WHAT YOU WILL DO: Pull every line with "changes" from the material.

EXTRACTED MATERIAL:
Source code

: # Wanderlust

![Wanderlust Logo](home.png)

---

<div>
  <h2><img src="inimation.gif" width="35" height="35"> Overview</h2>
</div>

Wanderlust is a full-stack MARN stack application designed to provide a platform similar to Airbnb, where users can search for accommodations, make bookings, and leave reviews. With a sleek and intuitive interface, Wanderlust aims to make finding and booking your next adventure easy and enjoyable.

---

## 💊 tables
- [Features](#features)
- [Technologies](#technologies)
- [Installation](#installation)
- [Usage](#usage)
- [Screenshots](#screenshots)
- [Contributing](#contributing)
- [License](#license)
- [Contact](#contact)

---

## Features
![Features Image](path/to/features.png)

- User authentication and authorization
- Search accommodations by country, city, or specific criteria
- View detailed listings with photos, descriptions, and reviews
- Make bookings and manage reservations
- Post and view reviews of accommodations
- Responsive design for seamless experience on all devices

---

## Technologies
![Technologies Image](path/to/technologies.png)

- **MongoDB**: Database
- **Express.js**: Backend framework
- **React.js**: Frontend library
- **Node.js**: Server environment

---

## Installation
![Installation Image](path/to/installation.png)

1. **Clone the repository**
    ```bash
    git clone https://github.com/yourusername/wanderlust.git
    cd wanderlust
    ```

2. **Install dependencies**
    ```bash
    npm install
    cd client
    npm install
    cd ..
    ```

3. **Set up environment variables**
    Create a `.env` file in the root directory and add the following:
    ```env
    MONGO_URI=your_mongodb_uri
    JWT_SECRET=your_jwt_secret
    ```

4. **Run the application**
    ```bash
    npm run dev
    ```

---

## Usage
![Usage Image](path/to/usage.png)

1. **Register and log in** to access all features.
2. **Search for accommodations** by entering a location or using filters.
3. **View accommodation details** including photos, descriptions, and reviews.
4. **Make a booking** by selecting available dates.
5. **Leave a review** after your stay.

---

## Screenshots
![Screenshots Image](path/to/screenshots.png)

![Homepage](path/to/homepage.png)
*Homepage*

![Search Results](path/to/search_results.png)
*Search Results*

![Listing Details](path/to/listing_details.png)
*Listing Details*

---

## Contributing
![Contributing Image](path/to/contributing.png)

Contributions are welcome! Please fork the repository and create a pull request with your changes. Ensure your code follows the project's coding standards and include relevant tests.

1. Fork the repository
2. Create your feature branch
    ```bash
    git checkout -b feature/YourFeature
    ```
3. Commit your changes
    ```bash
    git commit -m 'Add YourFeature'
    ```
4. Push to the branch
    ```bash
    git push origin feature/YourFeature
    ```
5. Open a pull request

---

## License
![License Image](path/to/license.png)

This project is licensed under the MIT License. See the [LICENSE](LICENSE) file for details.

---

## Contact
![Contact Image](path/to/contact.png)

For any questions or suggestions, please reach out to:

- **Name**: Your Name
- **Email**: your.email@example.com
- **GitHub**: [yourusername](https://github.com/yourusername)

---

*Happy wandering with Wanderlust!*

EXPECTED ANSWER:
Contributions are welcome! Please fork the repository and create a pull request with your changes. Ensure your code follows the project's coding standards and include relevant tests.
3. Commit your changes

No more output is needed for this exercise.